La macchina amministrativa del Comune ha le sue colpe, anche se prova a rigenerarsi. Dal 1° luglio 2016, come ha riferito al Sole 24 Ore l’assessore a Personale, Anagrafe e stato civile, Servizi demografici ed elettorali Antonio De Santis, sono state effettuate 3.581 assunzioni cui se ne aggiungeranno altre 1.300 entro settembre, gran parte delle quali a costo zero grazie a quota 100. Ma la burocrazia continua a ingolfare i servizi, come dimostrano i tempi lentissimi per rinnovare le carte d’identità, complice il cambiamento delle regole nazionali.
Raggi adesso rivendica le «nuove strade», le oltre «1.200 case popolari assegnate ai più fragili», le «centinaia di milioni di euro stanziati per le politiche sociali e per le attività rivolte alle persone con disabilità (come il trasporto a loro dedicato il cui stanziamento annuale è stato raddoppiato)», l’abbattimento delle villette dei Casamonica. Ma non risponde alla critica principale che le viene mossa in queste ore, non soltanto dagli altri partiti ma anche dalle categorie produttive, che ancora non le perdonano il “no” alle Olimpiadi o la vicenda tragicomica dello stadio della Roma (con l’inchiesta che ha coinvolto il costruttore Luca Parnasi, l’ex presidente di Acea Luca Lanzalone, e il presidente dell’assemblea capitolina, Marcello De Vito): l’assenza di una visione strategica di lungo periodo.

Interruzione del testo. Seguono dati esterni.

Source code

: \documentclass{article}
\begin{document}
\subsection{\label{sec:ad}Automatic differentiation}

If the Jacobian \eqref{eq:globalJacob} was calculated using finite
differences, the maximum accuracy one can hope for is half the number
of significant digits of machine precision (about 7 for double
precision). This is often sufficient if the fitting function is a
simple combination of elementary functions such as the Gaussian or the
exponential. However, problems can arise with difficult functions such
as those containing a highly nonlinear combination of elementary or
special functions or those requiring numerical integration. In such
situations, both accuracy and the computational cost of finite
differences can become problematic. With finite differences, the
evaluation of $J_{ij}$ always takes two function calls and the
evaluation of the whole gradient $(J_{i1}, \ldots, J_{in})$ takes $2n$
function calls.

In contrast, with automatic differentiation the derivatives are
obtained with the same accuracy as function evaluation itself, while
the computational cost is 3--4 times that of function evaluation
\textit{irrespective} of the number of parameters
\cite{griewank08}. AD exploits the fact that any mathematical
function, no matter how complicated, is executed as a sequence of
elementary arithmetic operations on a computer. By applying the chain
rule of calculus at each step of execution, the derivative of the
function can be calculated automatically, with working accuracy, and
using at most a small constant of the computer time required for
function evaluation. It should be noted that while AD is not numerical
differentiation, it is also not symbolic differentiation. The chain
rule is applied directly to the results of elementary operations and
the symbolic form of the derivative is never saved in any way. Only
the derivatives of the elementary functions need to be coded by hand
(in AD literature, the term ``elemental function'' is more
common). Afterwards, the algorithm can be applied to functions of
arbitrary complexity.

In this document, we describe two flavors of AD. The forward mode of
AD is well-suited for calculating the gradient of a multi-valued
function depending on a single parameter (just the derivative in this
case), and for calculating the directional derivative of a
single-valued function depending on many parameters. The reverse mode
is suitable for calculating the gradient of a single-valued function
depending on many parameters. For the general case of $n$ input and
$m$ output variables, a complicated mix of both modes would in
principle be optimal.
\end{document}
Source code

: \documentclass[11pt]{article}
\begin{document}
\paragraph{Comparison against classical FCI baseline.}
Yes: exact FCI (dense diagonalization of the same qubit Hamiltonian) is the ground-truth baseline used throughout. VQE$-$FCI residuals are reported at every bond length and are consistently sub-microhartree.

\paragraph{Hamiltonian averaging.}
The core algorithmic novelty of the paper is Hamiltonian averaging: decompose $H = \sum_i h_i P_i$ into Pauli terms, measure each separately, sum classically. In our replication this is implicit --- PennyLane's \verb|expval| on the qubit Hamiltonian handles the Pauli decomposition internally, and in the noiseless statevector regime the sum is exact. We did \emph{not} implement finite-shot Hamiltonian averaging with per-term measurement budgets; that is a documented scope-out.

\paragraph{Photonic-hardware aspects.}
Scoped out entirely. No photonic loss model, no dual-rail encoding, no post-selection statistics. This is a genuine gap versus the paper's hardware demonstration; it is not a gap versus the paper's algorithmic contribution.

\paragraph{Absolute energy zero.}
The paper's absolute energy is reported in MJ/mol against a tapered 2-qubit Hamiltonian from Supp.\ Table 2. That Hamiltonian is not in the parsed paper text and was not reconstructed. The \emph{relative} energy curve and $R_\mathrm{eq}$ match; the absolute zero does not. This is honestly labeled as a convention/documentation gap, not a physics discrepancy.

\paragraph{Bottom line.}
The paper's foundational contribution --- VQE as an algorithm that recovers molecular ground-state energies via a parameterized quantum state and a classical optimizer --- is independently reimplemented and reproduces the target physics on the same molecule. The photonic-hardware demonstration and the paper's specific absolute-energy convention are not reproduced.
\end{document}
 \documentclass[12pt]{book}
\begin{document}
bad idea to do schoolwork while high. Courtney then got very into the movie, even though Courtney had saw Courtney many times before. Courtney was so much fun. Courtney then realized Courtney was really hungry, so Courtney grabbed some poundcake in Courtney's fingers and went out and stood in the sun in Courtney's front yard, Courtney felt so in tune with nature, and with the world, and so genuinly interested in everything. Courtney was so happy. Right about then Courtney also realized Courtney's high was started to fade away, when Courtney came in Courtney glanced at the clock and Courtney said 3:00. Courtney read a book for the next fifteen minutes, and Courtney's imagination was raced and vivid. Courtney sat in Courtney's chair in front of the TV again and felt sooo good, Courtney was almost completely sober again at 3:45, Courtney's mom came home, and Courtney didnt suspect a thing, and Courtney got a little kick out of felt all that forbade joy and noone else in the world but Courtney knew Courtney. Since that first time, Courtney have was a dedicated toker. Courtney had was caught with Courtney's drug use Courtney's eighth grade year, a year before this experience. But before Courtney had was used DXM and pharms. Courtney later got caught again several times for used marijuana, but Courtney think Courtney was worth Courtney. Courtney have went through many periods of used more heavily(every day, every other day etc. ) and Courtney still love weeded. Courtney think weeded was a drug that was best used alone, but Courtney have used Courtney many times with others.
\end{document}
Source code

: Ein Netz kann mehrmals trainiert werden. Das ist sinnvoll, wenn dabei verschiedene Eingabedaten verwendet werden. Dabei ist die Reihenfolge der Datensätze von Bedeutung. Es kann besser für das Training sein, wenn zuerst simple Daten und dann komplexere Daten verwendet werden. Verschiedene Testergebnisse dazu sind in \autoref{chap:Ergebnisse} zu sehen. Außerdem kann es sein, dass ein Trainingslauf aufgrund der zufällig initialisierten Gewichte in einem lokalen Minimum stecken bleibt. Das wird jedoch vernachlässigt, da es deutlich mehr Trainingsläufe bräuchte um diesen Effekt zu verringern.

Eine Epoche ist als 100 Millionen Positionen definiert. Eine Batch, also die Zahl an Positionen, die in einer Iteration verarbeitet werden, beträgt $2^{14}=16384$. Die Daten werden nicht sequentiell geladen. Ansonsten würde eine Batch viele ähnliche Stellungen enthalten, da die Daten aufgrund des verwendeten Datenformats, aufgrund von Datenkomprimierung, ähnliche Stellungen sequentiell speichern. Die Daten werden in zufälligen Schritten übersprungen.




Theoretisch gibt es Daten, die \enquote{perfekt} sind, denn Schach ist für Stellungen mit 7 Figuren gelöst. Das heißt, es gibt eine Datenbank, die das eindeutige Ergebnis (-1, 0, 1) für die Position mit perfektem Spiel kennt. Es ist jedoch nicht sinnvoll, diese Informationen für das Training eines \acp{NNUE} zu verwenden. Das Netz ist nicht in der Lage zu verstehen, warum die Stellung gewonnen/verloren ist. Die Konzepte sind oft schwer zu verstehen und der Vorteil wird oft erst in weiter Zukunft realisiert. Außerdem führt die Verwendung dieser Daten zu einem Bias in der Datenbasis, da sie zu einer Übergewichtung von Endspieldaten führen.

«Roma Capitale, le sue istituzioni e aziende devono tornare interlocutori credibili per tutti», recitavano le linee guida sfornate nel 2016. Ecco, questo cambio di passo che non c’è stato, questo «vento del cambiamento» che non soffia e che molti si aspettavano barrando la casella M5S sulle schede elettorali tre anni fa, oggi è la delusione più cocente. La stessa che rende la Capitale una preda più che appetibile per Matteo Salvini. E quasi indifendibile per Luigi Di Maio.